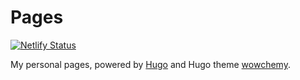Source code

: # Pages

[![Netlify Status](https://api.netlify.com/api/v1/badges/8f41fb16-765d-43bb-b5e9-5fac8ff5128e/deploy-status)](https://app.netlify.com/sites/showxdxu-pages/deploys)

My personal pages, powered by [Hugo](https://gohugo.io) and Hugo theme [wowchemy](https://wowchemy.com).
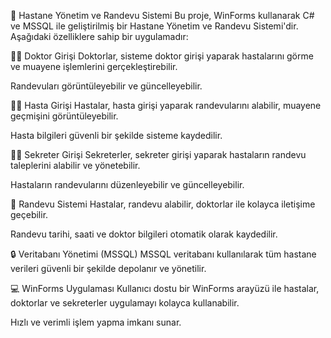 🏥 Hastane Yönetim ve Randevu Sistemi
Bu proje, WinForms kullanarak C# ve MSSQL ile geliştirilmiş bir Hastane Yönetim ve Randevu Sistemi'dir. Aşağıdaki özelliklere sahip bir uygulamadır:

👨‍⚕️ Doktor Girişi
Doktorlar, sisteme doktor girişi yaparak hastalarını görme ve muayene işlemlerini gerçekleştirebilir.

Randevuları görüntüleyebilir ve güncelleyebilir.

👩‍⚕️ Hasta Girişi
Hastalar, hasta girişi yaparak randevularını alabilir, muayene geçmişini görüntüleyebilir.

Hasta bilgileri güvenli bir şekilde sisteme kaydedilir.

👩‍💼 Sekreter Girişi
Sekreterler, sekreter girişi yaparak hastaların randevu taleplerini alabilir ve yönetebilir.

Hastaların randevularını düzenleyebilir ve güncelleyebilir.

📅 Randevu Sistemi
Hastalar, randevu alabilir, doktorlar ile kolayca iletişime geçebilir.

Randevu tarihi, saati ve doktor bilgileri otomatik olarak kaydedilir.

🔒 Veritabanı Yönetimi (MSSQL)
MSSQL veritabanı kullanılarak tüm hastane verileri güvenli bir şekilde depolanır ve yönetilir.

💻 WinForms Uygulaması
Kullanıcı dostu bir WinForms arayüzü ile hastalar, doktorlar ve sekreterler uygulamayı kolayca kullanabilir.

Hızlı ve verimli işlem yapma imkanı sunar.
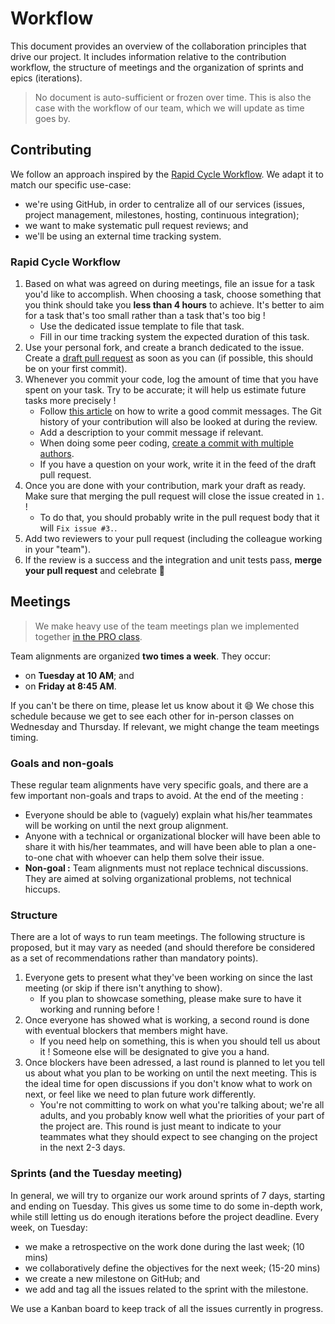 # Workflow

This document provides an overview of the collaboration principles that drive our project. It includes information relative to the contribution workflow, the structure of meetings and the organization of sprints and epics (iterations).

> No document is auto-sufficient or frozen over time. This is also the case with the workflow of our team, which we will update as time goes by.

## Contributing

We follow an approach inspired by the [Rapid Cycle Workflow](https://gitlab.com/softeng-heigvd/teaching-heigvd-pdg-2020/guidelines/-/blob/master/WORKFLOW.md). We adapt it to match our specific use-case:

- we're using GitHub, in order to centralize all of our services (issues, project management, milestones, hosting, continuous integration);
- we want to make systematic pull request reviews; and
- we'll be using an external time tracking system.

### Rapid Cycle Workflow

1. Based on what was agreed on during meetings, file an issue for a task you'd like to accomplish. When choosing a task, choose something that you think should take you **less than 4 hours** to achieve. It's better to aim for a task that's too small rather than a task that's too big !
	+ Use the dedicated issue template to file that task.
	+ Fill in our time tracking system the expected duration of this task.
2. Use your personal fork, and create a branch dedicated to the issue. Create a [draft pull request](https://github.blog/2019-02-14-introducing-draft-pull-requests/) as soon as you can (if possible, this should be on your first commit).
3. Whenever you commit your code, log the amount of time that you have spent on your task. Try to be accurate; it will help us estimate future tasks more precisely !
	+ Follow [this article](https://chris.beams.io/posts/git-commit/) on how to write a good commit messages. The Git history of your contribution will also be looked at during the review.
	+ Add a description to your commit message if relevant.
	+ When doing some peer coding, [create a commit with multiple authors](https://docs.github.com/en/enterprise/2.13/user/articles/creating-a-commit-with-multiple-authors).
	+ If you have a question on your work, write it in the feed of the draft pull request.
4. Once you are done with your contribution, mark your draft as ready. Make sure that merging the pull request will close the issue created in `1.` !
	+ To do that, you should probably write in the pull request body that it will `Fix issue #3.`.
5. Add two reviewers to your pull request (including the colleague working in your "team").
6. If the review is a success and the integration and unit tests pass, **merge your pull request** and celebrate 🍾


## Meetings

> We make heavy use of the team meetings plan we implemented together [in the PRO class](https://github.com/heig-PRO-b04/java-backend/blob/master/wiki/Meetings.md).

Team alignments are organized **two times a week**. They occur:

+ on **Tuesday at 10 AM**; and
+ on **Friday at 8:45 AM**.

If you can't be there on time, please let us know about it 😄 We chose this schedule because we get to see each other for in-person classes on Wednesday and Thursday. If relevant, we might change the team meetings timing.

### Goals and non-goals

These regular team alignments have very specific goals, and there are a few important non-goals and traps to avoid. At the end of the meeting :

+ Everyone should be able to (vaguely) explain what his/her teammates will be working on until the next group alignment.
+ Anyone with a technical or organizational blocker will have been able to share it with his/her teammates, and will have been able to plan a one-to-one chat with whoever can help them solve their issue.
+ **Non-goal :** Team alignments must not replace technical discussions. They are aimed at solving organizational problems, not technical hiccups.


### Structure

There are a lot of ways to run team meetings. The following structure is proposed, but it may vary as needed (and should therefore be considered as a set of recommendations rather than mandatory points).

1. Everyone gets to present what they've been working on since the last meeting (or skip if there isn't anything to show).
	+ If you plan to showcase something, please make sure to have it working and running before !
2. Once everyone has showed what is working, a second round is done with eventual blockers that members might have.
	+ If you need help on something, this is when you should tell us about it ! Someone else will be designated to give you a hand.
3. Once blockers have been adressed, a last round is planned to let you tell us about what you plan to be working on until the next meeting. This is the ideal time for open discussions if you don't know what to work on next, or feel like we need to plan future work differently.
	+ You're not committing to work on what you're talking about; we're all adults, and you probably know well what the priorities of your part of the project are. This round is just meant to indicate to your teammates what they should expect to see changing on the project in the next 2-3 days.

### Sprints (and the Tuesday meeting)

In general, we will try to organize our work around sprints of 7 days, starting and ending on Tuesday. This gives us some time to do some in-depth work, while still letting us do enough iterations before the project deadline. Every week, on Tuesday:

+ we make a retrospective on the work done during the last week; (10 mins)
+ we collaboratively define the objectives for the next week; (15-20 mins)
+ we create a new milestone on GitHub; and
+ we add and tag all the issues related to the sprint with the milestone.

We use a Kanban board to keep track of all the issues currently in progress.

**YOUR INSTRUCTIONS:**
The required answer is the run of lines above, starting at the line with "## Meetings" and ending at the line with "### Structure", reproduced exactly with both ends.

**SOLUTION TO THE PROBLEM:**
## Meetings

> We make heavy use of the team meetings plan we implemented together [in the PRO class](https://github.com/heig-PRO-b04/java-backend/blob/master/wiki/Meetings.md).

Team alignments are organized **two times a week**. They occur:

+ on **Tuesday at 10 AM**; and
+ on **Friday at 8:45 AM**.

If you can't be there on time, please let us know about it 😄 We chose this schedule because we get to see each other for in-person classes on Wednesday and Thursday. If relevant, we might change the team meetings timing.

### Goals and non-goals

These regular team alignments have very specific goals, and there are a few important non-goals and traps to avoid. At the end of the meeting :

+ Everyone should be able to (vaguely) explain what his/her teammates will be working on until the next group alignment.
+ Anyone with a technical or organizational blocker will have been able to share it with his/her teammates, and will have been able to plan a one-to-one chat with whoever can help them solve their issue.
+ **Non-goal :** Team alignments must not replace technical discussions. They are aimed at solving organizational problems, not technical hiccups.


### Structure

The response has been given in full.